ACTION ITEM => Check each line of the entries below for the string "hashPassword"; copy every line where it appears.

AVAILABLE DATA: Begin

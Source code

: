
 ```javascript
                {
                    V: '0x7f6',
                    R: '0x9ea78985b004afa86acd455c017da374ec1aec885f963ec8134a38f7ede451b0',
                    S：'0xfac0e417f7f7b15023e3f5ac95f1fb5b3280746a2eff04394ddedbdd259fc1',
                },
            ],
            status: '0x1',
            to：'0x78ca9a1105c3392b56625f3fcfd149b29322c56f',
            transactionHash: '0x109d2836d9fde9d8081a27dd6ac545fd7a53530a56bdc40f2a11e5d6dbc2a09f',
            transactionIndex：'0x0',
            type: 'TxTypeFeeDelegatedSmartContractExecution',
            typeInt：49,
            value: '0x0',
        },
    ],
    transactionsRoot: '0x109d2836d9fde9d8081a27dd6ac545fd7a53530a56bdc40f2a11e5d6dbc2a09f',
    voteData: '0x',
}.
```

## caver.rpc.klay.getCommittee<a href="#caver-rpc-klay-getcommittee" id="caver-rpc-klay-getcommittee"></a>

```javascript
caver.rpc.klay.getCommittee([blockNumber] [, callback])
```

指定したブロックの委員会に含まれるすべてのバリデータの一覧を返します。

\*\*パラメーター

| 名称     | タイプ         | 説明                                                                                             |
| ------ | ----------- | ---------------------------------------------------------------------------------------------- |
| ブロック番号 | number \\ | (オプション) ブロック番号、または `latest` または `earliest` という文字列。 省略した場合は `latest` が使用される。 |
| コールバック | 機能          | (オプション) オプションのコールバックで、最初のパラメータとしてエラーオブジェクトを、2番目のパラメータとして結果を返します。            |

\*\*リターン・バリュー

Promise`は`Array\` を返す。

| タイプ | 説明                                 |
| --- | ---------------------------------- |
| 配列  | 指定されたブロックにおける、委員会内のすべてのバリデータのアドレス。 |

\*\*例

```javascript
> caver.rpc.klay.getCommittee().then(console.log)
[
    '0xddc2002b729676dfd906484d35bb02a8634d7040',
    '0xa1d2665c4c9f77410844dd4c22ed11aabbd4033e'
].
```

AVAILABLE DATA: End
AVAILABLE DATA: Begin

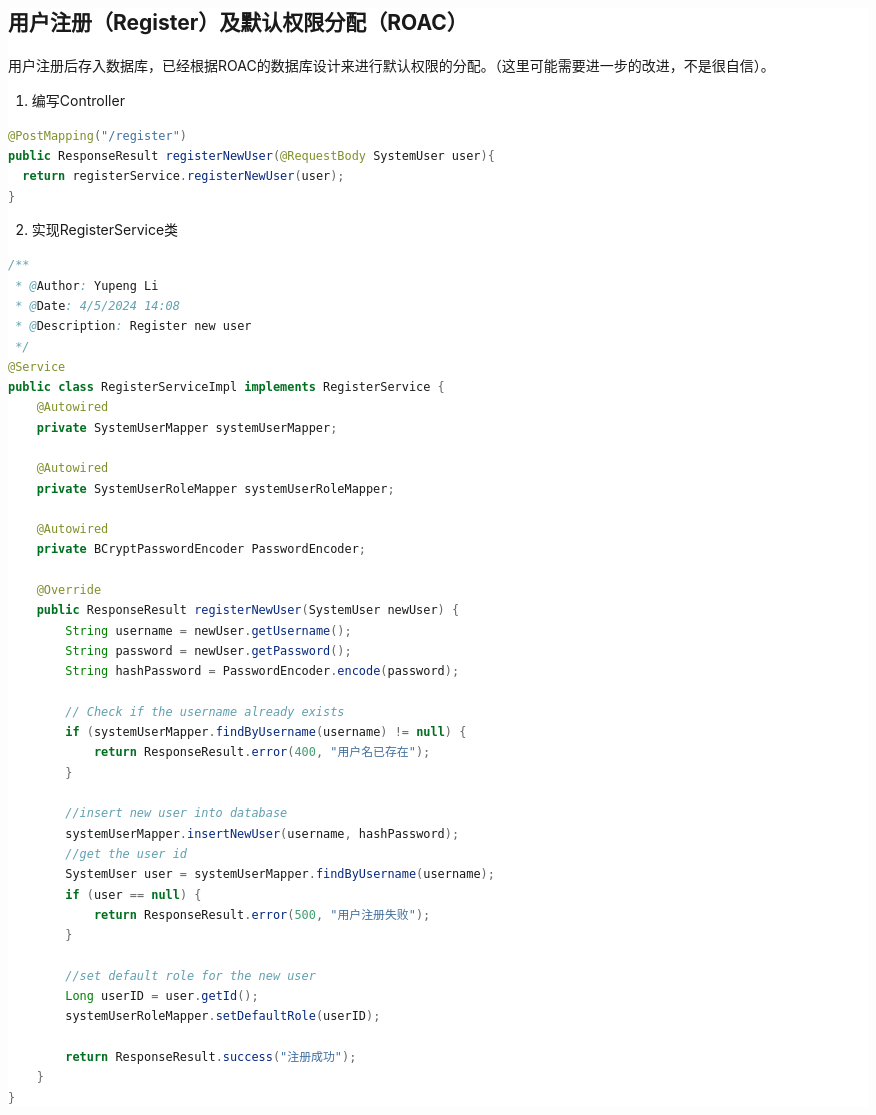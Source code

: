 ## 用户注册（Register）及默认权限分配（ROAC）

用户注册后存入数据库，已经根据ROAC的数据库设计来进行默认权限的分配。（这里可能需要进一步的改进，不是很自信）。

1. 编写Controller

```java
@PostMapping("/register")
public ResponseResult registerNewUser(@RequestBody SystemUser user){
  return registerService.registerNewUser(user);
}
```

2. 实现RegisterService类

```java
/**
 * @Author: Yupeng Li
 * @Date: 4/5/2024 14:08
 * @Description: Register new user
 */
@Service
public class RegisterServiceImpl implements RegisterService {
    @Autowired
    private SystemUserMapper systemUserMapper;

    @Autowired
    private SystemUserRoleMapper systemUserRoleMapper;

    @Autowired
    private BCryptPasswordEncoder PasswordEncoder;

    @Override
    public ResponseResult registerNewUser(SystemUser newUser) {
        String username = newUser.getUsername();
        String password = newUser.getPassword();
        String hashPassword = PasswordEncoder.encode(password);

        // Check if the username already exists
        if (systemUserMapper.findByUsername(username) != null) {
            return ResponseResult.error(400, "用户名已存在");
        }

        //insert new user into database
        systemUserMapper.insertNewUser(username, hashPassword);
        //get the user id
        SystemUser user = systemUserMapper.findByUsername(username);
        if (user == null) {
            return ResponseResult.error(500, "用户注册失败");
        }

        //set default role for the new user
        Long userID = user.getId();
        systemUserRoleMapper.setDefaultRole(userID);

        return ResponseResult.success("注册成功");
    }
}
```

AVAILABLE DATA: End

RESPONSE =>
        String hashPassword = PasswordEncoder.encode(password);
        systemUserMapper.insertNewUser(username, hashPassword);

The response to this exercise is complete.